***** Information shown *****

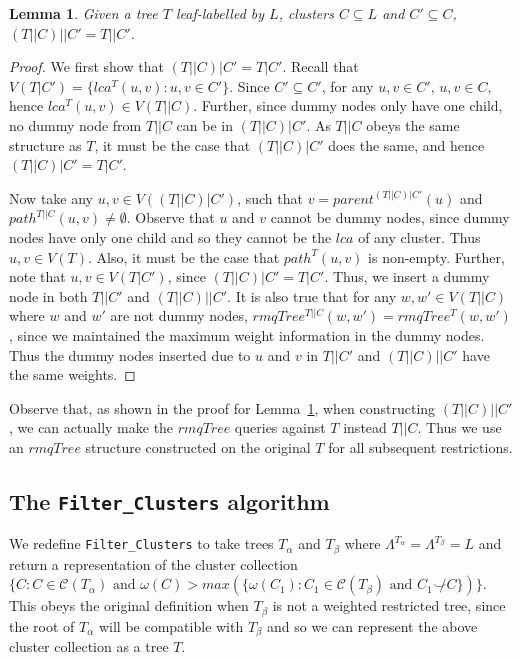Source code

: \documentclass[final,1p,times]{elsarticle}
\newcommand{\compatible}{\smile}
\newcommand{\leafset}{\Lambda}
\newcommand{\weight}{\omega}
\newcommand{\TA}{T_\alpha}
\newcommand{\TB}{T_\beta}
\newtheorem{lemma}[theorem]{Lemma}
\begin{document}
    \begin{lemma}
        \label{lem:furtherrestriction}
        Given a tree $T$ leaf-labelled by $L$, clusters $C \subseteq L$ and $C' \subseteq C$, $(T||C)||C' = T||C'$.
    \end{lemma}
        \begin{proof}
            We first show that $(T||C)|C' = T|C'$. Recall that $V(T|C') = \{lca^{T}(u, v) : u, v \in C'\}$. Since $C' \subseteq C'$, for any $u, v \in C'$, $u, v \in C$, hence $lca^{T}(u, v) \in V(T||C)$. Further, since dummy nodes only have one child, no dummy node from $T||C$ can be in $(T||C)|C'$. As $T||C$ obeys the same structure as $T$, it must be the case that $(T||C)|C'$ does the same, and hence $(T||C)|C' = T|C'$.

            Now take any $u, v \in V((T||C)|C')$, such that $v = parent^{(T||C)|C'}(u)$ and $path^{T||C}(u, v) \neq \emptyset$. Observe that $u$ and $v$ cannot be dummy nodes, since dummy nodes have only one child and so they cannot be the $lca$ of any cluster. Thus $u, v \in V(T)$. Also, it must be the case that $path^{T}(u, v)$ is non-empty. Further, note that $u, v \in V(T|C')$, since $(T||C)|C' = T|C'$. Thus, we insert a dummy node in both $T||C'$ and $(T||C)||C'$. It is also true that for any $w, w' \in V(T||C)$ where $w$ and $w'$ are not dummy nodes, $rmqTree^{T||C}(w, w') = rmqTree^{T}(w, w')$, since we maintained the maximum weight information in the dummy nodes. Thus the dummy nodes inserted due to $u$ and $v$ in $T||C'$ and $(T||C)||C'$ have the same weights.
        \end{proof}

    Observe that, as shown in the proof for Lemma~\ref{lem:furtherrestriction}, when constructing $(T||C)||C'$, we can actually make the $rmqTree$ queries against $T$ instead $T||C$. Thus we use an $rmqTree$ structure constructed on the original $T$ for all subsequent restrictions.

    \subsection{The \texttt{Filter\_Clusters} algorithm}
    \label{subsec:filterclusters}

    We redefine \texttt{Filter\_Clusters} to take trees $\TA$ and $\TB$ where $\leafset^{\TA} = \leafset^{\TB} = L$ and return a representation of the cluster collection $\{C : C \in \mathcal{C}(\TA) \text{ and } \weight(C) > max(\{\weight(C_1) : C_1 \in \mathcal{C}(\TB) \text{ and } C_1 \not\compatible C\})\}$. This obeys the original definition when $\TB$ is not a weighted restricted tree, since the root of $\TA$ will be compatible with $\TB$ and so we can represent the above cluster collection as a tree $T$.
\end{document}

*****

| About this task |
Begin with the first line of the records and repeat every line up to the one with "We first show", counting that line too. Pictures are not part of the copy.

| Expected output |
Source code

: \documentclass[final,1p,times]{elsarticle}
\newcommand{\compatible}{\smile}
\newcommand{\leafset}{\Lambda}
\newcommand{\weight}{\omega}
\newcommand{\TA}{T_\alpha}
\newcommand{\TB}{T_\beta}
\newtheorem{lemma}[theorem]{Lemma}
\begin{document}
    \begin{lemma}
        \label{lem:furtherrestriction}
        Given a tree $T$ leaf-labelled by $L$, clusters $C \subseteq L$ and $C' \subseteq C$, $(T||C)||C' = T||C'$.
    \end{lemma}
        \begin{proof}
            We first show that $(T||C)|C' = T|C'$. Recall that $V(T|C') = \{lca^{T}(u, v) : u, v \in C'\}$. Since $C' \subseteq C'$, for any $u, v \in C'$, $u, v \in C$, hence $lca^{T}(u, v) \in V(T||C)$. Further, since dummy nodes only have one child, no dummy node from $T||C$ can be in $(T||C)|C'$. As $T||C$ obeys the same structure as $T$, it must be the case that $(T||C)|C'$ does the same, and hence $(T||C)|C' = T|C'$.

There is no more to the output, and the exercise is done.